* Data entries *
§

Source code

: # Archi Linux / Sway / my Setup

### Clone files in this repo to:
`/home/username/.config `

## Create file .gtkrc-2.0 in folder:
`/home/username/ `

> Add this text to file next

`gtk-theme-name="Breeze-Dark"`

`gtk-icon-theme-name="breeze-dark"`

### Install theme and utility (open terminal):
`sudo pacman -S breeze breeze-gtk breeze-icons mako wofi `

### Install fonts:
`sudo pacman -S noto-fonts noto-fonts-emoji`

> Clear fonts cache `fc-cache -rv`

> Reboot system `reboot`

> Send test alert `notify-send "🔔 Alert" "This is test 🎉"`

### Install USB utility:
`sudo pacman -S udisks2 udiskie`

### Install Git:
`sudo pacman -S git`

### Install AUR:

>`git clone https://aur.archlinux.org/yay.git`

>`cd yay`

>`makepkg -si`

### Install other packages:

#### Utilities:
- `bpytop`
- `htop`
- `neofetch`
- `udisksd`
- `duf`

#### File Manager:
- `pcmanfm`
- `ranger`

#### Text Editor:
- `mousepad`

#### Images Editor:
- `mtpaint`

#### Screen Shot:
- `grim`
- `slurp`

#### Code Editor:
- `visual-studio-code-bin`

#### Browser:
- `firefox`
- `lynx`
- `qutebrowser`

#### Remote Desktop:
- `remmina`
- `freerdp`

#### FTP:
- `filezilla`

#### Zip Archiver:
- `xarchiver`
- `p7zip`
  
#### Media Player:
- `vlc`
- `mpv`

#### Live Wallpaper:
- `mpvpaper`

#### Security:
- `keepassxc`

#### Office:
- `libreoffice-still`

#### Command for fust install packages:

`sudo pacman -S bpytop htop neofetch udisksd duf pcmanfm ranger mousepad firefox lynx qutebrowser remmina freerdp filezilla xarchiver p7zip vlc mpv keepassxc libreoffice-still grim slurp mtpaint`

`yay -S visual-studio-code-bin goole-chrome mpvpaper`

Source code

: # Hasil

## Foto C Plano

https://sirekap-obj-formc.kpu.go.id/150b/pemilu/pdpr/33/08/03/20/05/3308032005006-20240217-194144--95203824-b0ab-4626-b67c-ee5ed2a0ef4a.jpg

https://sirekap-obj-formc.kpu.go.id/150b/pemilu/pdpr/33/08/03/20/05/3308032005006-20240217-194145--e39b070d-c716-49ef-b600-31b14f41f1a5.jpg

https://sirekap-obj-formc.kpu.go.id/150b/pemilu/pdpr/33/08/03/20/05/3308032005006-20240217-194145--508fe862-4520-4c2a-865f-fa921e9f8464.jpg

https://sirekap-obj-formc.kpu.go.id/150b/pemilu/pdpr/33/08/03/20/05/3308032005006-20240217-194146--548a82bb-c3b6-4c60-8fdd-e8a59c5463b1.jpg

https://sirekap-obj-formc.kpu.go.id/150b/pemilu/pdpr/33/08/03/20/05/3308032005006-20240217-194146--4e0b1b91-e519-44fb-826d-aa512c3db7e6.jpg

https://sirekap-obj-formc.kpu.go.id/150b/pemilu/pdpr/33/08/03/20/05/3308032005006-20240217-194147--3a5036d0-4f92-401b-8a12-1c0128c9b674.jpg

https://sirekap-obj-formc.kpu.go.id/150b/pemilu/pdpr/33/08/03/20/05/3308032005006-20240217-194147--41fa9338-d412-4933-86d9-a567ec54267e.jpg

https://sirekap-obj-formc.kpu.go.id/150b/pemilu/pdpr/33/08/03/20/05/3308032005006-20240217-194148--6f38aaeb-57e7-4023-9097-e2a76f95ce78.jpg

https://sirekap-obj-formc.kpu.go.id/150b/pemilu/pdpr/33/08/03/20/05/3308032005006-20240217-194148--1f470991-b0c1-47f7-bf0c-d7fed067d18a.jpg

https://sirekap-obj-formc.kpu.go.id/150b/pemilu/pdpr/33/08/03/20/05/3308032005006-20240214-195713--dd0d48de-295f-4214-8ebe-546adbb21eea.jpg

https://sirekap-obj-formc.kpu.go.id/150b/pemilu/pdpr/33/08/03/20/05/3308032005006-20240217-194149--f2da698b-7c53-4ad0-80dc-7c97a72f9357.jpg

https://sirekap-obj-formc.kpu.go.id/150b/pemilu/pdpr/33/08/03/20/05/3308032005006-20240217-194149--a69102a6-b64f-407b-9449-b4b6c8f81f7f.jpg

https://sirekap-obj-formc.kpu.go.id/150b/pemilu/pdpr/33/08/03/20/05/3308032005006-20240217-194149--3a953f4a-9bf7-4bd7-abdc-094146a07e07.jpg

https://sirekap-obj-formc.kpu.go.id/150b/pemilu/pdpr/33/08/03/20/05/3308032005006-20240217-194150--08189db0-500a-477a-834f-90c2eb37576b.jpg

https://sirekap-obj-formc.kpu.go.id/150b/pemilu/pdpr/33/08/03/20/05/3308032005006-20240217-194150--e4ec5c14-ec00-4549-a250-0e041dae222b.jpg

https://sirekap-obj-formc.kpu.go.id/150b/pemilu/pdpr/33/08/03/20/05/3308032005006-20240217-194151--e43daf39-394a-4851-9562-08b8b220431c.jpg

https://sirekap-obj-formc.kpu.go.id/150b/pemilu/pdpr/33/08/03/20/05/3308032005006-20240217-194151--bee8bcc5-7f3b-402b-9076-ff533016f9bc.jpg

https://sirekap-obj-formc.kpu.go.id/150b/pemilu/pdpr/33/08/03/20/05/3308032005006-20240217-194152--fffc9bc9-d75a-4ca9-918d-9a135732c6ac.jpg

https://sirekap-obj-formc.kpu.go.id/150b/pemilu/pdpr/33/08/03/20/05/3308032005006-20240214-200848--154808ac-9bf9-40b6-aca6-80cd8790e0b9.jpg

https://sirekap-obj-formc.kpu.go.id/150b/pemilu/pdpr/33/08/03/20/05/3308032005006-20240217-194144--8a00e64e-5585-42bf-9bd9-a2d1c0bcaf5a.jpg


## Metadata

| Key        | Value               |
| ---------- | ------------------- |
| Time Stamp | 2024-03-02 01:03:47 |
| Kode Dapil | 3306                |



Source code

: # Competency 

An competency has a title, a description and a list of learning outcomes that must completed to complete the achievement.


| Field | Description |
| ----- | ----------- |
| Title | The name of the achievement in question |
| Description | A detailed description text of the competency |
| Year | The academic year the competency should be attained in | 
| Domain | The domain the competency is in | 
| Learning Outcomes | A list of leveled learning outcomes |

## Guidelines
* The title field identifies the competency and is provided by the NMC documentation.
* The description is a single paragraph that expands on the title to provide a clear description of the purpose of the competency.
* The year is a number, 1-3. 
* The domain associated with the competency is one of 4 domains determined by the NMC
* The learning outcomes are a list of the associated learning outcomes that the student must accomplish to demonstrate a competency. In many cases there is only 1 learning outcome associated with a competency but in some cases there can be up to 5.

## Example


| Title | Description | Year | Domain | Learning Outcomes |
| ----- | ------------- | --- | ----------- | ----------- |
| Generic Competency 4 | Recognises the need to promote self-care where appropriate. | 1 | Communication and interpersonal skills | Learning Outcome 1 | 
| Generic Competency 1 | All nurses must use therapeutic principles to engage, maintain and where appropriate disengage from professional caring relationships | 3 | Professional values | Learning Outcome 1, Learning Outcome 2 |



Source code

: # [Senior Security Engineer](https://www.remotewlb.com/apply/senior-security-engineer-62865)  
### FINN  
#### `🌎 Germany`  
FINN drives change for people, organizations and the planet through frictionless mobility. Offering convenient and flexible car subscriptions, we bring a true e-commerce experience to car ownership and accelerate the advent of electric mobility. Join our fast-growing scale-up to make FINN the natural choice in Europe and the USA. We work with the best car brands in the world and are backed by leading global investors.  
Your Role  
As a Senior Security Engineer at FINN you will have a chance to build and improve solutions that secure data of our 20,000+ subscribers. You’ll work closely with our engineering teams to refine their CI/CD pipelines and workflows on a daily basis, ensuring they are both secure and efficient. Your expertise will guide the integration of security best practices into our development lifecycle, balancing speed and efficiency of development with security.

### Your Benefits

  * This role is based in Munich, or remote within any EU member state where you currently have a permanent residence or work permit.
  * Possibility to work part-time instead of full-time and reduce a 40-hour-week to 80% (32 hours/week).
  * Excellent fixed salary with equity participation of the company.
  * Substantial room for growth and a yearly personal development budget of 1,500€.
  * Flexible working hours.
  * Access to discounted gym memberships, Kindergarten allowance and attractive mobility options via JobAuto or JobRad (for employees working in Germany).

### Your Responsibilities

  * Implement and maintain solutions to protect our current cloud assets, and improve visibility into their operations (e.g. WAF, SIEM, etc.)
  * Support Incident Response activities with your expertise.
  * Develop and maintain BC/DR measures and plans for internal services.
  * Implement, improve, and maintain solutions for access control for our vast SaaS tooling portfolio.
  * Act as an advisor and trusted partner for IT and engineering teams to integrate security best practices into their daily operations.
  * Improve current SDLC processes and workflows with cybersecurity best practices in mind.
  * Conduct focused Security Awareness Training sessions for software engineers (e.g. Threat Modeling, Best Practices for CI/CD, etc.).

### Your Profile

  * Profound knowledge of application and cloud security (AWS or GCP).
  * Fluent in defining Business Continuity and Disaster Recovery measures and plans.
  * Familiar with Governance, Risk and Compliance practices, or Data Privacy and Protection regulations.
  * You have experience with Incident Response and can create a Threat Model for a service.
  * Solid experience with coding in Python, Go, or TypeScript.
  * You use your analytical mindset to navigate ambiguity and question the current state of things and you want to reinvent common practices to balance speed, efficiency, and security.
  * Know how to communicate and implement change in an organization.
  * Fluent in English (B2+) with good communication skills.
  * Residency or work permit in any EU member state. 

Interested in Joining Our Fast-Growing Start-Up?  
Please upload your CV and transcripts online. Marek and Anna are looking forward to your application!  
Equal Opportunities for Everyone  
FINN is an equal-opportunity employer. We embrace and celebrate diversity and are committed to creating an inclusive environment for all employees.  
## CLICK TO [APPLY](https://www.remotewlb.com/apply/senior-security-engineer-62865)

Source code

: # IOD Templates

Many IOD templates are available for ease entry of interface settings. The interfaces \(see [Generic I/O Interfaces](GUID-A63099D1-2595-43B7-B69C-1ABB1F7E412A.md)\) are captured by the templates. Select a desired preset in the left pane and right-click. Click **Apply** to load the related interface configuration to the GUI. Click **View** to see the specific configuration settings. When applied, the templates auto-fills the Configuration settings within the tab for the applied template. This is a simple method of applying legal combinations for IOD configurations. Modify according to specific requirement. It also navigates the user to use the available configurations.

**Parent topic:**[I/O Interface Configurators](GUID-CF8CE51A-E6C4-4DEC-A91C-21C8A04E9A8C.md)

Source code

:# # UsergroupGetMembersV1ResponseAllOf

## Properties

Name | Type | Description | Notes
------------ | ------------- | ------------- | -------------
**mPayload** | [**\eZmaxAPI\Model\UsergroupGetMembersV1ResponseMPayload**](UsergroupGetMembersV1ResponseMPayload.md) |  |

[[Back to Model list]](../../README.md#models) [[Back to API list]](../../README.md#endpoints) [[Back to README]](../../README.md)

§

* Exercise objective *
The expected answer is every line in the data above that carries the string "solutions".

* The answer *
As a Senior Security Engineer at FINN you will have a chance to build and improve solutions that secure data of our 20,000+ subscribers. You’ll work closely with our engineering teams to refine their CI/CD pipelines and workflows on a daily basis, ensuring they are both secure and efficient. Your expertise will guide the integration of security best practices into our development lifecycle, balancing speed and efficiency of development with security.
  * Implement and maintain solutions to protect our current cloud assets, and improve visibility into their operations (e.g. WAF, SIEM, etc.)
  * Implement, improve, and maintain solutions for access control for our vast SaaS tooling portfolio.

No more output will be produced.